Return, from the listing below, every line that includes "using".

[Available data]

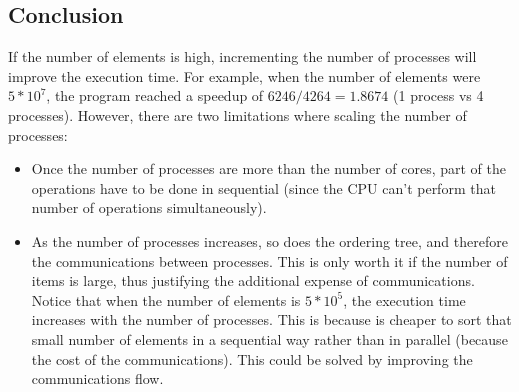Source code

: \documentclass[a4paper,10pt]{article}
\begin{document}
  \subsection{Conclusion}
  If the number of elements is high, incrementing the number of processes will improve the execution time. For example, when the number of elements were $5*10^7$, the program reached 
  a speedup of $6246/4264 = 1.8674$ (1 process vs 4 processes). However, there are two limitations where scaling the number of processes:
  \begin{itemize}
  \item Once the number of processes are more than the number of cores, part of the operations have to be done in sequential (since the CPU can't perform that number of operations simultaneously).
   \item As the number of processes increases, so does the ordering tree, and therefore the communications between processes. This is only worth it if the number of items is large, thus justifying the additional expense of communications. Notice that when the number of elements is $5*10^5$, the execution time increases with the number of processes. This is because is cheaper to sort that small number of elements 
    in a sequential way rather than in parallel (because the cost of the communications). This could be solved by improving the communications flow.
   
  \end{itemize}
\end{document}
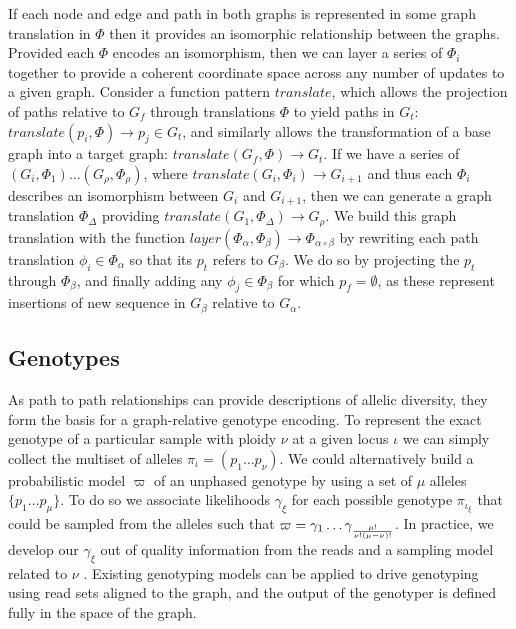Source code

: If each node and edge and path in both graphs is represented in some graph translation in $\Phi$ then it provides an isomorphic relationship between the graphs.
Provided each $\Phi$ encodes an isomorphism, then we can layer a series of $\Phi_i$ together to provide a coherent coordinate space across any number of updates to a given graph.
Consider a function pattern $translate$, which allows the projection of paths relative to $G_f$ through translations $\Phi$ to yield paths in $G_t$: $translate(p_i, \Phi) \to p_j \in G_t$, and similarly allows the transformation of a base graph into a target graph: $translate(G_f, \Phi) \to G_t$.
If we have a series of $(G_i, \Phi_1) \ldots (G_\rho, \Phi_\rho)$, where $translate(G_i, \Phi_i) \to G_{i+1}$ and thus each $\Phi_i$ describes an isomorphism between $G_i$ and $G_{i+1}$, then we can generate a graph translation $\Phi_\Delta$ providing $translate(G_1, \Phi_\Delta) \to G_\rho$.
We build this graph translation with the function $layer(\Phi_\alpha, \Phi_\beta) \to \Phi_{\alpha \circ \beta}$ by rewriting each path translation $\phi_i \in \Phi_\alpha$ so that its $p_t$ refers to $G_\beta$.
We do so by projecting the $p_t$ through $\Phi_\beta$, and finally adding any $\phi_j \in \Phi_\beta$ for which $p_f = \emptyset$, as these represent insertions of new sequence in $G_\beta$ relative to $G_\alpha$.

\subsection{Genotypes}
\label{sec:genotypes}

As path to path relationships can provide descriptions of allelic diversity, they form the basis for a graph-relative genotype encoding.
To represent the exact genotype of a particular sample with ploidy $\nu$ at a given locus $\iota$ we can simply collect the multiset of alleles $\pi_\iota = ( p_1 \ldots p_\nu)$.
We could alternatively build a probabilistic model $\varpi$ of an unphased genotype by using a set of $\mu$ alleles $\{ p_1 \ldots p_\mu\}$.
To do so we associate likelihoods $\gamma_\xi$ for each possible genotype $\pi_{\iota_\xi}$ that could be sampled from the alleles such that $\varpi = \gamma_1 \ldots \gamma_{\mu! \over{\nu!(\mu-\nu)!} }$.
In practice, we develop our $\gamma_\xi$ out of quality information from the reads and a sampling model related to $\nu$ \cite{garrison2012haplotype,li2011statistical}.
Existing genotyping models can be applied to drive genotyping using read sets aligned to the graph, and the output of the genotyper is defined fully in the space of the graph.

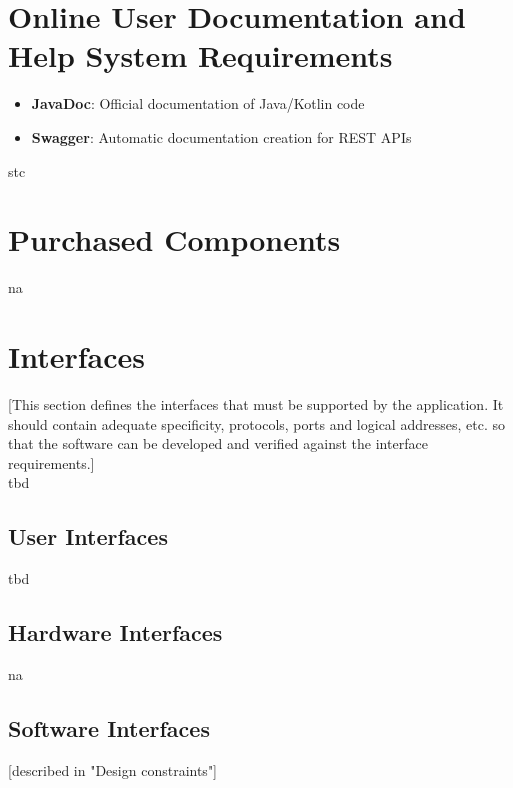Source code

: \documentclass[a4paper,12pt,chapterprefix=false,bibliography=totoc,listof=totoc,]{scrreprt}
\begin{document}
\section{Online User Documentation and Help System Requirements}
\begin{itemize}
	\item \textbf{JavaDoc}: Official documentation of Java/Kotlin code
	\item \textbf{Swagger}: Automatic documentation creation for REST APIs
\end{itemize}

\gls{stc}

\section{Purchased Components}
\gls{na}

\section{{\color{blue} Interfaces}}
{\color{blue} [This section defines the interfaces that must be supported by the application. It should contain adequate specificity, protocols, ports and logical addresses, etc. so that the software can be developed and verified against the interface requirements.]}\\

\gls{tbd}

\subsection{{\color{blue} User Interfaces}}
\gls{tbd}

\subsection{Hardware Interfaces}
\gls{na}

\subsection{Software Interfaces}
[described in "Design constraints"]
\end{document}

[/Available data]

Exercise answer >>
We could alternatively build a probabilistic model $\varpi$ of an unphased genotype by using a set of $\mu$ alleles $\{ p_1 \ldots p_\mu\}$.
Existing genotyping models can be applied to drive genotyping using read sets aligned to the graph, and the output of the genotyper is defined fully in the space of the graph.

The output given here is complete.